We visited numerous sites, but apart from the Newfoundland Regiment memorial, the two that stand out are the French cemetery at Notre Dame de Lorette and the Vimy Ridge memorial. Notre Dame de Lorette was even more impressive than the Thiepval memorial both in terms of stature and emotional evocativeness. The Byzantine church had me in awe. The mosaics, colour pallets, inscribed names, and quietness of the church were all very moving. The Ossuary was also particularly moving. The ashes of Auschwitz survivors alongside the remains of French veterans from various conflicts in an open viewing style was extremely humbling and made me contemplate about the ease of life in general in the West over the past 60 or so years. For me, the best way to remember those who fell so we might live is to live a full and satisfying life with them in mind. Their sacrifice is not in vain.

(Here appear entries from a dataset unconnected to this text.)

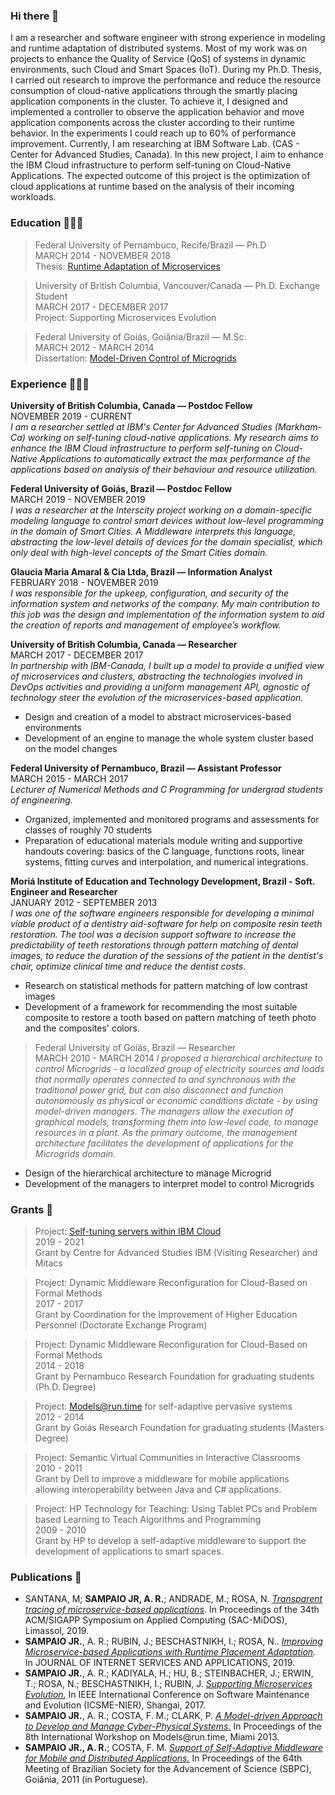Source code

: ### Hi there 👋

I am a researcher and software engineer with strong experience in modeling and
runtime adaptation of distributed systems. Most of my work was on projects to
enhance the Quality of Service (QoS) of systems in dynamic environments, such
Cloud and Smart Spaces (IoT). During my Ph.D. Thesis, I carried out research to
improve the performance and reduce the resource consumption of cloud-native
applications through the smartly placing application components in the cluster.
To achieve it, I designed and implemented a controller to observe the
application behavior and move application components across the cluster
according to their runtime behavior. In the experiments I could reach up to 60%
of performance improvement. Currently, I am researching at IBM Software Lab.
(CAS - Center for Advanced Studies, Canada). In this new project, I aim to
enhance the IBM Cloud infrastructure to perform self-tuning on Cloud-Native
Applications. The expected outcome of this project is the optimization of cloud
applications at runtime based on the analysis of their incoming workloads.

### Education 👨🏻‍🎓

>Federal University of Pernambuco, Recife/Brazil — Ph.D
</br>MARCH 2014 - NOVEMBER 2018 
</br>Thesis: [Runtime Adaptation of Microservices](https://repositorio.ufpe.br/bitstream/123456789/32395/1/TESE%20Adalberto%20Ribeiro%20sampaio%20Jr.pdf)

>University of British Columbia, Vancouver/Canada — Ph.D. Exchange Student
</br>MARCH 2017 - DECEMBER 2017
</br>Project: Supporting Microservices Evolution

>Federal University of Goiás, Goiânia/Brazil — M.Sc.
</br>MARCH 2012 - MARCH 2014
</br>Dissertation: [Model-Driven Control of Microgrids](https://repositorio.bc.ufg.br/tede/handle/tede/3859)


### Experience 🧑🏻‍💻

**University of British Columbia, Canada — Postdoc Fellow**
</br>NOVEMBER 2019 - CURRENT 
</br>_I am a researcher settled at IBM's Center for Advanced Studies (Markham-Ca)
working on self-tuning cloud-native applications. My research aims to enhance
the IBM Cloud infrastructure to perform self-tuning on Cloud-Native Applications
to automatically extract the max performance of the applications based on
analysis of their behaviour and resource utilization._

**Federal University of Goiás, Brazil — Postdoc Fellow**
</br>MARCH 2019 - NOVEMBER 2019 
</br>_I was a researcher at the Interscity project working on a domain-specific
modeling language to control smart devices without low-level programming in the
domain of Smart Cities. A Middleware interprets this language, abstracting the
low-level details of devices for the domain specialist, which only deal with
high-level concepts of the Smart Cities domain._

**Glaucia Maria Amaral & Cia Ltda, Brazil — Information Analyst**
</br>FEBRUARY 2018 - NOVEMBER 2019
</br>_I was responsible for the upkeep, configuration, and security of the information
system and networks of the company. My main contribution to this job was the
design and implementation of the information system to aid the creation of
reports and management of employee’s workflow._

**University of British Columbia, Canada — Researcher**
</br>MARCH 2017 - DECEMBER 2017
</br>_In partnership with IBM-Canada, I built up a model to provide a unified view of
microservices and clusters, abstracting the technologies involved in DevOps
activities and providing a uniform management API, agnostic of technology steer
the evolution of the microservices-based application._
* Design and creation of a model to abstract microservices-based environments
* Development of an engine to manage the whole system cluster based on the model changes

**Federal University of Pernambuco, Brazil — Assistant Professor**
</br>MARCH 2015 - MARCH 2017
</br>_Lecturer of Numerical Methods and C Programming for undergrad students of
engineering._
* Organized, implemented and monitored programs and assessments for
classes of roughly 70 students
* Preparation of educational materials module
writing and supportive handouts covering: basics of the C language, functions
roots, linear systems, fitting curves and interpolation, and numerical
integrations.

**Moriá Institute of Education and Technology Development, Brazil - Soft. Engineer and Researcher**
</br>JANUARY 2012 - SEPTEMBER 2013
</br>_I was one of the software engineers
responsible for developing a minimal viable product of a dentistry aid-software
for help on composite resin teeth restoration. The tool was a decision support
  software to increase the predictability of teeth restorations through pattern
  matching of dental images, to reduce the duration of the sessions of the
  patient in the dentist's chair, optimize clinical time and reduce the dentist
  costs_.
* Research on statistical methods for pattern matching of low
  contrast images
* Development of a framework for
  recommending the most suitable composite to restore a tooth based on pattern
  matching of teeth photo and the composites' colors.

>Federal University of Goiás, Brazil — Researcher
</br>MARCH 2010 - MARCH 2014
_I proposed a hierarchical architecture to control Microgrids - a localized group
of electricity sources and loads that normally operates connected to and
synchronous with the traditional power grid, but can also disconnect and function
autonomously as physical or economic conditions dictate -  by using model-driven
managers. The managers allow the execution of graphical models, transforming
them into low-level code, to manage resources in a plant. As the primary
outcome, the management architecture facilitates the development of applications
for the Microgrids domain._
* Design of the hierarchical architecture to manage Microgrid
* Development of the managers to interpret model to control Microgrids

### Grants 🤩

>Project: [Self-tuning servers within IBM
Cloud](https://www.mitacs.ca/en/projects/self-tuning-servers-within-ibm-cloud)
</br>2019 - 2021
</br>Grant by Centre for Advanced Studies IBM (Visiting Researcher) and Mitacs

>Project: Dynamic Middleware Reconfiguration for Cloud-Based on Formal Methods
</br>2017 - 2017
</br>Grant by Coordination for the Improvement of Higher Education Personnel (Doctorate Exchange Program)

>Project: Dynamic Middleware Reconfiguration for Cloud-Based on Formal Methods
</br>2014 - 2018
</br>Grant by Pernambuco Research Foundation for graduating students (Ph.D. Degree)

>Project: Models@run.time for self-adaptive pervasive systems
</br>2012 - 2014
</br>Grant by Goiás Research Foundation for graduating students (Masters Degree)

>Project: Semantic Virtual Communities in Interactive Classrooms
</br>2010 - 2011
</br>Grant by Dell to improve a middleware for mobile applications allowing interoperability between Java and C# applications.

>Project: HP Technology for Teaching: Using Tablet PCs and Problem based Learning to Teach Algorithms and Programming 
</br>2009 - 2010
</br>Grant by HP to develop a self-adaptive middleware to support the development of applications to smart spaces.


### Publications 📑

* SANTANA, M; **SAMPAIO JR, A. R.**; ANDRADE, M.; ROSA, N. _[Transparent tracing of
  microservice-based applications](https://dl.acm.org/doi/abs/10.1145/3297280.3297403)_. In Proceedings of the 34th ACM/SIGAPP
  Symposium on Applied Computing (SAC-MiDOS), Limassol, 2019.
* **SAMPAIO JR.**, A. R.; RUBIN, J.; BESCHASTNIKH, I.; ROSA, N..  _[Improving
  Microservice-based Applications with Runtime Placement Adaptation](https://jisajournal.springeropen.com/articles/10.1186/s13174-019-0104-0)._ In JOURNAL
  OF INTERNET SERVICES AND APPLICATIONS, 2019.
* **SAMPAIO JR.**, A. R.; KADIYALA, H.; HU, B.; STEINBACHER, J.; ERWIN, T.; ROSA,
  N.; BESCHASTNIKH, I.; RUBIN, J. _[Supporting Microservices Evolution.](https://www.researchgate.net/publication/319776186_Supporting_Microservice_Evolution)_  In IEEE
  International Conference on Software Maintenance and Evolution (ICSME-NIER),
  Shangai, 2017.
* **SAMPAIO JR.**, A. R.; COSTA, F. M.; CLARK, P. _[A Model-driven Approach to
  Develop and Manage Cyber-Physical Systems.](http://citeseerx.ist.psu.edu/viewdoc/summary?doi=10.1.1.402.7594)_ In Proceedings of the 8th
  International Workshop on Models\@run.time, Miami 2013.
* **SAMPAIO JR., A. R.**; COSTA, F. M. _[Support of Self-Adaptive Middleware for
  Mobile and Distributed Applications.](http://www.sbpcnet.org.br/livro/63ra/conpeex/pibic/trabalhos/adalbert.pdf)_ In Proceedings of the 64th Meeting of
  Brazilian Society for the Advancement of Science (SBPC), Goiânia, 2011 (in
  Portuguese).

<!--
**adalrsjr1/adalrsjr1** is a ✨ _special_ ✨ repository because its `README.md` (this file) appears on your GitHub profile.

Here are some ideas to get you started:

- 🔭 I’m currently working on ...
- 🌱 I’m currently learning ...
- 👯 I’m looking to collaborate on ...
- 🤔 I’m looking for help with ...
- 💬 Ask me about ...
- 📫 How to reach me: ...
- 😄 Pronouns: ...
- ⚡ Fun fact: ...
-->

Vimy Ridge was more than I ever could have imagined, both in terms of stature and beauty. I found a Sheppard (my last name) on the list and although I do not know whether he was a family member or distant relative, it was emotional to see. From the memorial, we went into the Grange Tunnel, a tunnel used by the Canadians to attack the German positions at Vimy Ridge. I’m slightly claustrophobic, and being in there was unnerving, to say the least. It made me think of the soldiers who might have also been claustrophobic and how emotionally and mentally taxing it would have been to have to sit there and wait for the call to rush out. Finally, at Vimy Ridge, we saw the observation trenches of both the Canadians and the Germans which were only 25 metres apart, separated by massive mine craters. If you coughed the other side would have heard you. The constant stress of close proximity to the enemy would be a taxing experience as well. On the whole, Vimy Ridge, to me, is an astounding visual experience and testament to the Canadian fighting experience and capability.

I want to finish by thanking the CBF for having me on the trip and showing the entire group the important history of our country and countrymen and women.

 

-Josh

Experiencing Battlefields in Person

This small tree at Beaumont Hamel marks the furthest point the soldiers of the Newfoundland 1st Regiment managed to reach, and the end of my two minute walk

Today’s battlefield experiences drove home the reality of the cost in human lives that movement forward could cost in the First World War.  At Beaumont Hamel we were able to re-trace some of the steps of the Newfoundland 1st Regiment as they attempted to break through German lines. In a walk that took about two minutes at a leisurely pace, I crossed the ground where 86% of the regiment fell in one morning.  Of 800 soldiers who set out on the assault, only 68 remained by the end of the day.  Reading those numbers on paper could only begin to help me comprehend the sacrifices that were made on that day; the numbers are difficult to visualize. Walking along their route through the shell-pocked landscape between the two ridges from which they were bombarded with sniper fire made these soldiers’ experiences more comprehensible, while at the same time making their level of determination.

We had a similar experience when Mark Symons presented his research on the Canadian struggle to take Regina Trench.  Their attack over a ridge that seemed small on topographic maps became much more daunting when seen in person, reshaping our understanding of the three attempts it took the Canadians to reach their objective.

I also had an opportunity to speak about my passion for medical history.  The field ambulances attached to the 2nd Canadian Division as they took the village of Courcelette on the Somme demonstrated amazing perseverance in their largely successful task of evacuating wounded soldiers through three days of intense fighting and mud.  The 4th Canadian Field Ambulance took in a record 1,624 wounded men on the September 15, 1916 and managed to continue transporting them despite the loss of their horse and motor ambulances. The organisation of an efficient system took time to develop through the Great War, but provides a strong example of the benefits of the accepting input from the Medical Corps in planning military operations.